Kuan Hsin Chi (關信基) is chairman of the Department of Government and Public Administration at the Chinese University of Hong Kong (CUHK). He retired in 2006 but continues to teach political science part-time. He was chairman of the Hong Kong Civic Party from its foundation in 2006 until 2011.

Kuan, affectionately known as "Ah Gwan" (阿關), was born in Macau and graduated from Yuet Wah College (粵華中學) there. After gaining his PhD degree from LMU Munich in 1972, he planned to take up teaching in Taiwan but was invited to teach at CUHK instead, where he spent his entire academic career until retirement.

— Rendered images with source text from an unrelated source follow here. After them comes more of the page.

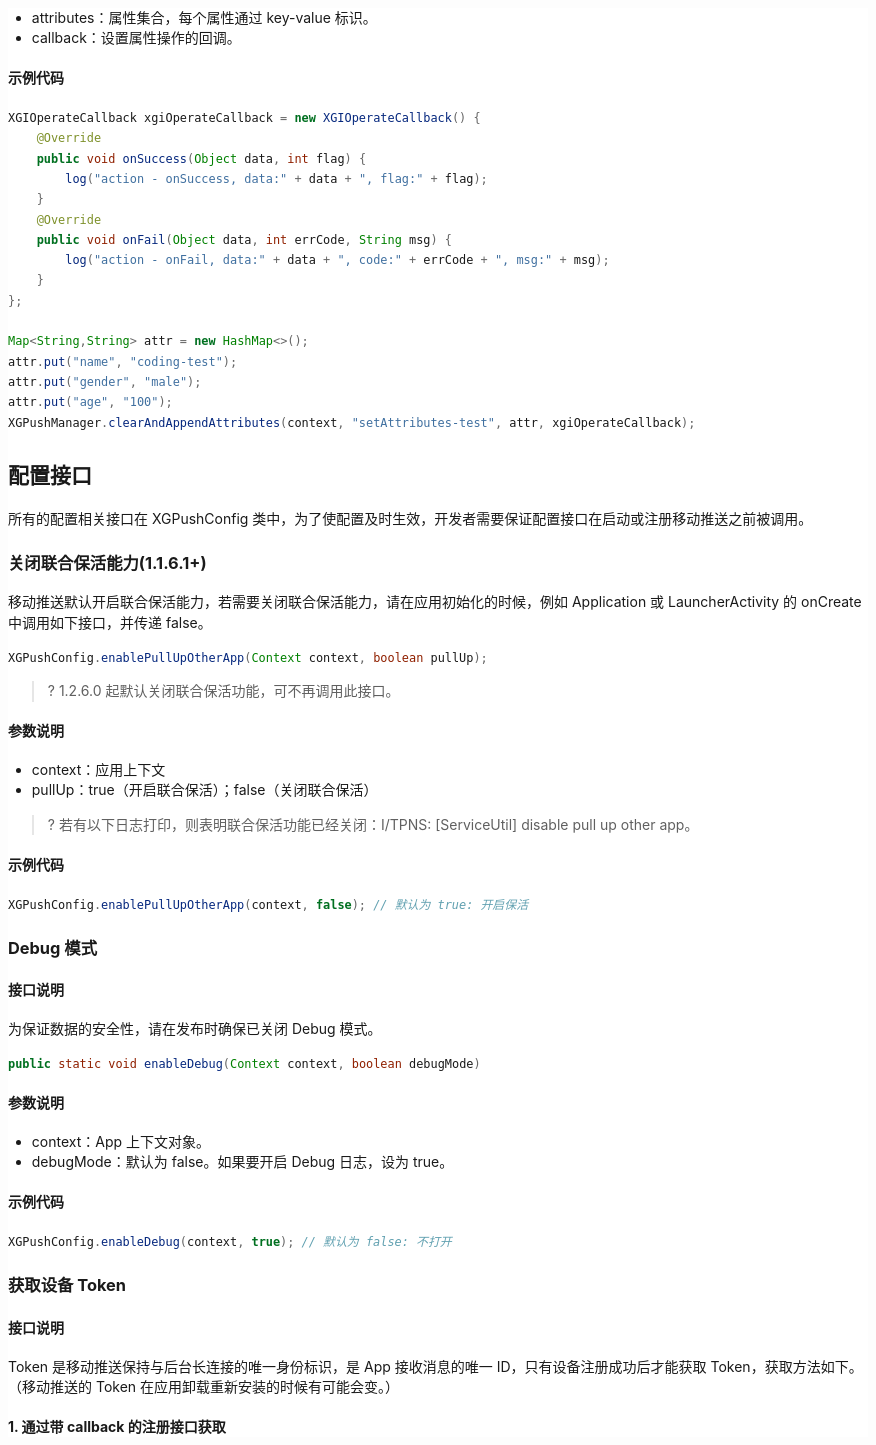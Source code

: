 - attributes：属性集合，每个属性通过 key-value 标识。
- callback：设置属性操作的回调。
#### 示例代码
```java
XGIOperateCallback xgiOperateCallback = new XGIOperateCallback() {
    @Override
    public void onSuccess(Object data, int flag) {
        log("action - onSuccess, data:" + data + ", flag:" + flag);
    }
    @Override
    public void onFail(Object data, int errCode, String msg) {
        log("action - onFail, data:" + data + ", code:" + errCode + ", msg:" + msg);
    }
};
        
Map<String,String> attr = new HashMap<>();
attr.put("name", "coding-test");
attr.put("gender", "male");
attr.put("age", "100");
XGPushManager.clearAndAppendAttributes(context, "setAttributes-test", attr, xgiOperateCallback);
```
## 配置接口
所有的配置相关接口在 XGPushConfig 类中，为了使配置及时生效，开发者需要保证配置接口在启动或注册移动推送之前被调用。
### 关闭联合保活能力(1.1.6.1+)
移动推送默认开启联合保活能力，若需要关闭联合保活能力，请在应用初始化的时候，例如 Application 或 LauncherActivity 的 onCreate 中调用如下接口，并传递 false。
```java
XGPushConfig.enablePullUpOtherApp(Context context, boolean pullUp);
```
>? 1.2.6.0 起默认关闭联合保活功能，可不再调用此接口。
>
#### 参数说明
- context：应用上下文
- pullUp：true（开启联合保活）；false（关闭联合保活）
>? 若有以下日志打印，则表明联合保活功能已经关闭：I/TPNS: [ServiceUtil] disable pull up other app。
>
#### 示例代码
```java
XGPushConfig.enablePullUpOtherApp(context, false); // 默认为 true: 开启保活
```
### Debug 模式
#### 接口说明
为保证数据的安全性，请在发布时确保已关闭 Debug 模式。
```java
public static void enableDebug(Context context, boolean debugMode)
```
#### 参数说明
- context：App 上下文对象。
- debugMode：默认为 false。如果要开启 Debug 日志，设为 true。
#### 示例代码
```java
XGPushConfig.enableDebug(context, true); // 默认为 false: 不打开
```
<span id="获取Token"></span>
### 获取设备 Token
#### 接口说明
Token 是移动推送保持与后台长连接的唯一身份标识，是 App 接收消息的唯一 ID，只有设备注册成功后才能获取 Token，获取方法如下。（移动推送的 Token 在应用卸载重新安装的时候有可能会变。）
#### 1. 通过带 callback 的注册接口获取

During his 33-year career, as well as teaching political science Kuan was also dean of the Faculty of Social Sciences and the university dean of students. Currently, he is the director of the Universities Service Centre and a member of the University Council.

His main research interests are political and legal culture and development, comparative politics, research methodology, political parties, and development of political science. He is one of the most widely respected scholars in Hong Kong.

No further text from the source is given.